**Your instructions**: From the first line of the material to the line containing "作为一名有着新鲜土地和两袋自", inclusive, write out each line exactly, leaving out the pictures.

(Given information Opens)

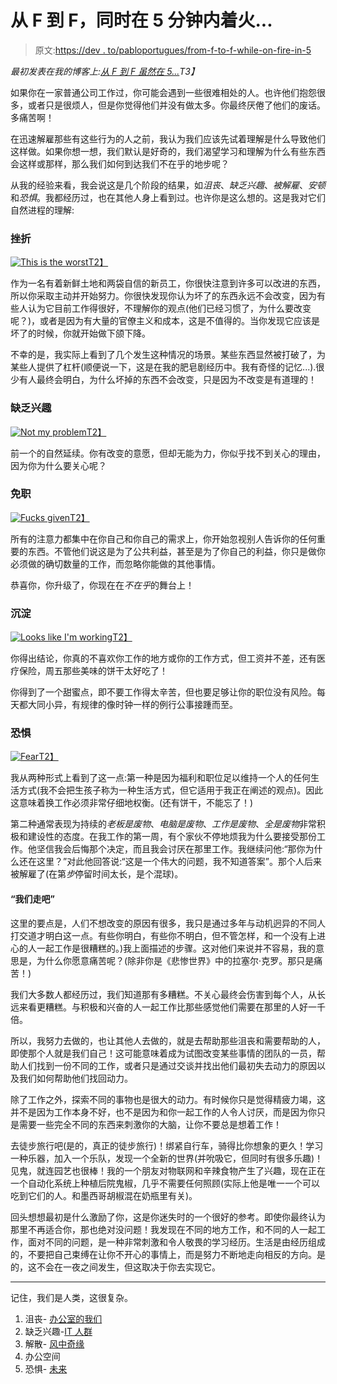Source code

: # 从 F 到 F，同时在 5 分钟内着火...

> 原文:[https://dev . to/pabloportugues/from-f-to-f-while-on-fire-in-5](https://dev.to/pabloportugues/from-f-to-f-while-on-fire-in-5)

*最初发表在我的博客上:[从 F 到 F 虽然在 5...](https://bytemybits.gitlab.io/post/2017-07-04-from-f-to-f-on-fire-in-5/)T3】*

如果你在一家普通公司工作过，你可能会遇到一些很难相处的人。也许他们抱怨很多，或者只是很烦人，但是你觉得他们并没有做太多。你最终厌倦了他们的废话。多痛苦啊！

在迅速解雇那些有这些行为的人之前，我认为我们应该先试着理解是什么导致他们这样做。如果你想一想，我们默认是好奇的，我们渴望学习和理解为什么有些东西会这样或那样，那么我们如何到达我们不在乎的地步呢？

从我的经验来看，我会说这是几个阶段的结果，如*沮丧*、*缺乏兴趣*、*被解雇*、*安顿*和*恐惧*。我都经历过，也在其他人身上看到过。也许你是这么想的。这是我对它们自然进程的理解:

### [](#frustration)挫折

[![This is the worst](../Images/24707a88413b9c3d4ce4f98cd126d5d6.png "This is the worst")T2】](https://res.cloudinary.com/practicaldev/image/fetch/s--nDHfieU6--/c_limit%2Cf_auto%2Cfl_progressive%2Cq_66%2Cw_880/https://bytemybits.gitlab.io/post-content/2017-07-04/this-is-the-worst.gif)

作为一名有着新鲜土地和两袋自信的新员工，你很快注意到许多可以改进的东西，所以你采取主动并开始努力。你很快发现你认为坏了的东西永远不会改变，因为有些人认为它目前工作得很好，不理解你的观点(他们已经习惯了，为什么要改变呢？)，或者是因为有大量的官僚主义和成本，这是不值得的。当你发现它应该是坏了的时候，你就开始做下颌下降。

不幸的是，我实际上看到了几个发生这种情况的场景。某些东西显然被打破了，为某些人提供了杠杆(顺便说一下，这是在我的肥皂剧经历中。我有奇怪的记忆...).很少有人最终会明白，为什么坏掉的东西不会改变，只是因为不改变是有道理的！

### [](#lack-of-interest)缺乏兴趣

[![Not my problem](../Images/8a0a9fd5a1a0cf5cab1e59cbce7a958b.png "Not my problem")T2】](https://res.cloudinary.com/practicaldev/image/fetch/s--7QrLcJSf--/c_limit%2Cf_auto%2Cfl_progressive%2Cq_66%2Cw_880/https://bytemybits.gitlab.io/post-content/2017-07-04/not-my-problem.gif)

前一个的自然延续。你有改变的意愿，但却无能为力，你似乎找不到关心的理由，因为你为什么要关心呢？

### [](#dismissal)免职

[![Fucks given](../Images/6c82a892518d18e197850874098a4b21.png "Fucks given")T2】](https://res.cloudinary.com/practicaldev/image/fetch/s--L8oFjrWL--/c_limit%2Cf_auto%2Cfl_progressive%2Cq_66%2Cw_880/https://bytemybits.gitlab.io/post-content/2017-07-04/fucks-given.gif)

所有的注意力都集中在你自己和你自己的需求上，你开始忽视别人告诉你的任何重要的东西。不管他们说这是为了公共利益，甚至是为了你自己的利益，你只是做你必须做的确切数量的工作，而忽略你能做的其他事情。

恭喜你，你升级了，你现在在*不在乎*的舞台上！

### [](#settling)沉淀

[![Looks like I'm working](../Images/4988bc02d953ed66608833ad12154a54.png "Looks like I'm working")T2】](https://res.cloudinary.com/practicaldev/image/fetch/s--CLRNLpop--/c_limit%2Cf_auto%2Cfl_progressive%2Cq_66%2Cw_880/https://bytemybits.gitlab.io/post-content/2017-07-04/looks-like-im-working.gif)

你得出结论，你真的不喜欢你工作的地方或你的工作方式，但工资并不差，还有医疗保险，周五那些美味的饼干太好吃了！

你得到了一个甜蜜点，即不要工作得太辛苦，但也要足够让你的职位没有风险。每天都大同小异，有规律的像时钟一样的例行公事接踵而至。

### [](#fear)恐惧

[![Fear](../Images/4cd97cec84ed0a92c10240d2f3fd18ea.png "Fear")T2】](https://res.cloudinary.com/practicaldev/image/fetch/s--ipDzJQv---/c_limit%2Cf_auto%2Cfl_progressive%2Cq_66%2Cw_880/https://bytemybits.gitlab.io/post-content/2017-07-04/fear.gif)

我从两种形式上看到了这一点:第一种是因为福利和职位足以维持一个人的任何生活方式(我不会把生孩子称为一种生活方式，但它适用于我正在阐述的观点)。因此这意味着换工作必须非常仔细地权衡。(还有饼干，不能忘了！)

第二种通常表现为持续的*老板是废物*、*电脑是废物*、*工作是废物*、*全是废物*非常积极和建设性的态度。在我工作的第一周，有个家伙不停地烦我为什么要接受那份工作。他坚信我会后悔那个决定，而且我会讨厌在那里工作。我继续问他:“那你为什么还在这里？”对此他回答说:“这是一个伟大的问题，我不知道答案”。那个人后来被解雇了(在第*步*停留时间太长，是个混球)。

#### [](#lets-go-already)“我们走吧”

这里的要点是，人们不想改变的原因有很多，我只是通过多年与动机迥异的不同人打交道才明白这一点。有些你明白，有些你不明白，但不管怎样，和一个没有上进心的人一起工作是很糟糕的。)我上面描述的步骤。这对他们来说并不容易，我的意思是，为什么你愿意痛苦呢？(除非你是《悲惨世界》中的拉塞尔·克罗。那只是痛苦！)

我们大多数人都经历过，我们知道那有多糟糕。不关心最终会伤害到每个人，从长远来看更糟糕。与积极和兴奋的人一起工作比那些感觉他们需要在那里的人好一千倍。

所以，我努力去做的，也让其他人去做的，就是去帮助那些沮丧和需要帮助的人，即使那个人就是我们自己！这可能意味着成为试图改变某些事情的团队的一员，帮助人们找到一份不同的工作，或者只是通过交谈并找出他们最初失去动力的原因以及我们如何帮助他们找回动力。

除了工作之外，探索不同的事物也是很大的动力。有时候你只是觉得精疲力竭，这并不是因为工作本身不好，也不是因为和你一起工作的人令人讨厌，而是因为你只是需要一些完全不同的东西来刺激你的大脑，让你不要总是想着工作！

去徒步旅行吧(是的，真正的徒步旅行)！绑紧自行车，骑得比你想象的更久！学习一种乐器，加入一个乐队，发现一个全新的世界(并吮吸它，但同时有很多乐趣)！见鬼，就连园艺也很棒！我的一个朋友对物联网和辛辣食物产生了兴趣，现在正在一个自动化系统上种植后院鬼椒，几乎不需要任何照顾(实际上他是唯一一个可以吃到它们的人。和墨西哥胡椒混在奶瓶里有关)。

回头想想最初是什么激励了你，这是你迷失时的一个很好的参考。即使你最终认为那里不再适合你，那也绝对没问题！我发现在不同的地方工作，和不同的人一起工作，面对不同的问题，是一种非常刺激和令人敬畏的学习经历。生活是由经历组成的，不要把自己束缚在让你不开心的事情上，而是努力不断地走向相反的方向。是的，这不会在一夜之间发生，但这取决于你去实现它。

* * *

记住，我们是人类，这很复杂。

1.  沮丧- [办公室的我们](http://www.imdb.com/title/tt0386676/)
2.  缺乏兴趣-[IT 人群](http://www.imdb.com/title/tt0487831/)
3.  解散- [风中奇缘](http://www.imdb.com/title/tt0114148/)
4.  办公空间
5.  恐惧- [未来](http://www.imdb.com/title/tt0149460/)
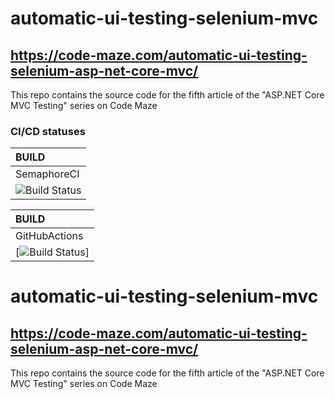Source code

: # automatic-ui-testing-selenium-mvc
## https://code-maze.com/automatic-ui-testing-selenium-asp-net-core-mvc/
This repo contains the source code for the fifth article of the "ASP.NET Core MVC Testing" series on Code Maze

### CI/CD statuses

| BUILD |
|:----- |
|SemaphoreCI|
| ![Build Status](https://vabic.semaphoreci.com/badges/CodeMazeSelenium/branches/work.svg?key=1db44441-6274-44b9-8df1-7767d407e5e1)

| BUILD |
|:----- |
|GitHubActions|
| [![Build Status](https://github.com/actions/CodeMazeSelenium/workflows/.NET%20Core%20Ubuntu%20Docker/badge.svg?branch=work)]



# automatic-ui-testing-selenium-mvc
## https://code-maze.com/automatic-ui-testing-selenium-asp-net-core-mvc/
This repo contains the source code for the fifth article of the "ASP.NET Core MVC Testing" series on Code Maze
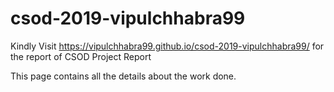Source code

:# csod-2019-vipulchhabra99
Kindly Visit https://vipulchhabra99.github.io/csod-2019-vipulchhabra99/ for the report of CSOD Project Report

This page contains all the details about the work done.
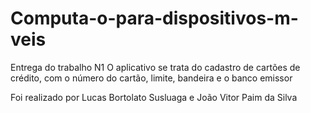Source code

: # Computa-o-para-dispositivos-m-veis
Entrega do trabalho N1
O aplicativo se trata do cadastro de cartões de crédito, com o número do cartão, limite, bandeira e o banco emissor

Foi realizado por Lucas Bortolato Susluaga e João Vitor Paim da Silva
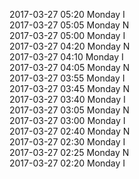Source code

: 2017-03-27 05:20 Monday  I  
2017-03-27 05:05 Monday  N  
2017-03-27 05:00 Monday  I  
2017-03-27 04:20 Monday  N  
2017-03-27 04:10 Monday  I  
2017-03-27 04:05 Monday  N  
2017-03-27 03:55 Monday  I  
2017-03-27 03:45 Monday  N  
2017-03-27 03:40 Monday  I  
2017-03-27 03:05 Monday  N  
2017-03-27 03:00 Monday  I  
2017-03-27 02:40 Monday  N  
2017-03-27 02:30 Monday  I  
2017-03-27 02:25 Monday  N  
2017-03-27 02:20 Monday  I  
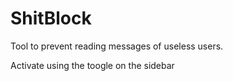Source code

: ShitBlock
=========

Tool to prevent reading messages of useless users.

Activate using the toogle on the sidebar
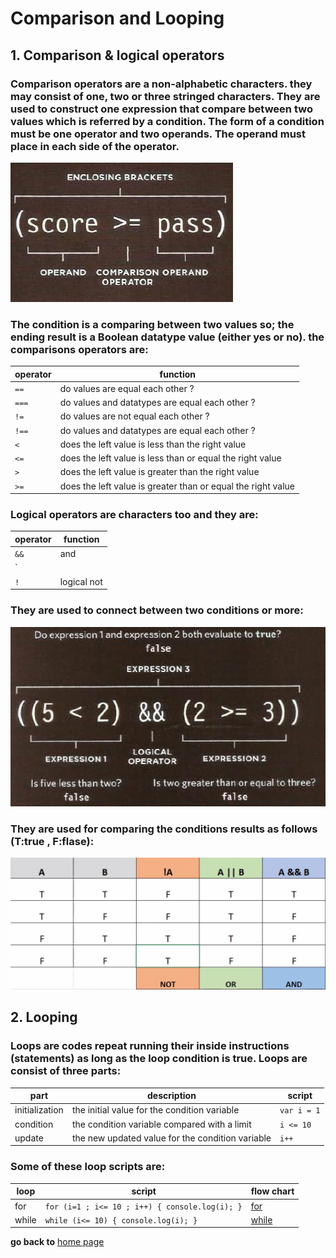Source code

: # Comparison and Looping
## 1. Comparison & logical operators 
### Comparison operators are a non-alphabetic characters. they may consist of one, two or three stringed characters. They are used to construct one expression that compare between two values which is referred by a condition. The form of a condition must be one operator and two operands. The operand must place in each side of the operator.  

![condition](images/compopera.jpg)

### The condition is a comparing between two values so; the ending result is a Boolean datatype value (either yes or no). the comparisons operators are:

| operator | function |
| -------- | -------- |
| `==` | do values are equal each other ?|
| `===` | do values and datatypes are equal each other ? |
| `!=` | do values are not equal each other ? |
| `!==` | do values and datatypes are equal each other ? |
| `<` | does the left value is less than the right value  |
| `<=` | does the left value is less than or equal the right value |
| `>` | does the left value is greater than the right value |
| `>=` | does the left value is greater than or equal the right value |

### Logical operators are characters too and they are:

| operator | function |
| -------- | -------- |
| `&&` | and |
| `||` | or |
| `!` | logical not |

### They are used to connect between two conditions or more:

![logopera](images/logopera.jpg)

### They are used for comparing the conditions results as follows (T:true , F:flase):

![table](images/table.jpg)

## 2. Looping
### Loops are codes repeat running their inside instructions (statements) as long as the loop condition is true. Loops are consist of three parts:

| part | description | script |
| ---- | ----------- | ------ |
| initialization | the initial value for the condition variable | `var i = 1` |
| condition | the condition variable compared with a limit | `i <= 10` |
| update | the new updated value for the condition variable | `i++`|

### Some of these loop scripts are:

| loop | script | flow chart |
| ---- | ------ | ---------- |
| for | `for (i=1 ; i<= 10 ; i++) { console.log(i); }` | [for](images/forpic.jpg) |
| while | `while (i<= 10) { console.log(i); }` | [while](images/whilepic.jpg) |

**go back to** [home page](README.md)

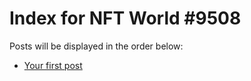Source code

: # Index for NFT World #9508
Posts will be displayed in the order below:

- [Your first post](./001-first.md)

(Given information Closes)

**Exercise result**:
Source code

: # 从 F 到 F，同时在 5 分钟内着火...

> 原文:[https://dev . to/pabloportugues/from-f-to-f-while-on-fire-in-5](https://dev.to/pabloportugues/from-f-to-f-while-on-fire-in-5)

*最初发表在我的博客上:[从 F 到 F 虽然在 5...](https://bytemybits.gitlab.io/post/2017-07-04-from-f-to-f-on-fire-in-5/)T3】*

如果你在一家普通公司工作过，你可能会遇到一些很难相处的人。也许他们抱怨很多，或者只是很烦人，但是你觉得他们并没有做太多。你最终厌倦了他们的废话。多痛苦啊！

在迅速解雇那些有这些行为的人之前，我认为我们应该先试着理解是什么导致他们这样做。如果你想一想，我们默认是好奇的，我们渴望学习和理解为什么有些东西会这样或那样，那么我们如何到达我们不在乎的地步呢？

从我的经验来看，我会说这是几个阶段的结果，如*沮丧*、*缺乏兴趣*、*被解雇*、*安顿*和*恐惧*。我都经历过，也在其他人身上看到过。也许你是这么想的。这是我对它们自然进程的理解:

### [](#frustration)挫折

[![This is the worst](../Images/24707a88413b9c3d4ce4f98cd126d5d6.png "This is the worst")T2】](https://res.cloudinary.com/practicaldev/image/fetch/s--nDHfieU6--/c_limit%2Cf_auto%2Cfl_progressive%2Cq_66%2Cw_880/https://bytemybits.gitlab.io/post-content/2017-07-04/this-is-the-worst.gif)

作为一名有着新鲜土地和两袋自信的新员工，你很快注意到许多可以改进的东西，所以你采取主动并开始努力。你很快发现你认为坏了的东西永远不会改变，因为有些人认为它目前工作得很好，不理解你的观点(他们已经习惯了，为什么要改变呢？)，或者是因为有大量的官僚主义和成本，这是不值得的。当你发现它应该是坏了的时候，你就开始做下颌下降。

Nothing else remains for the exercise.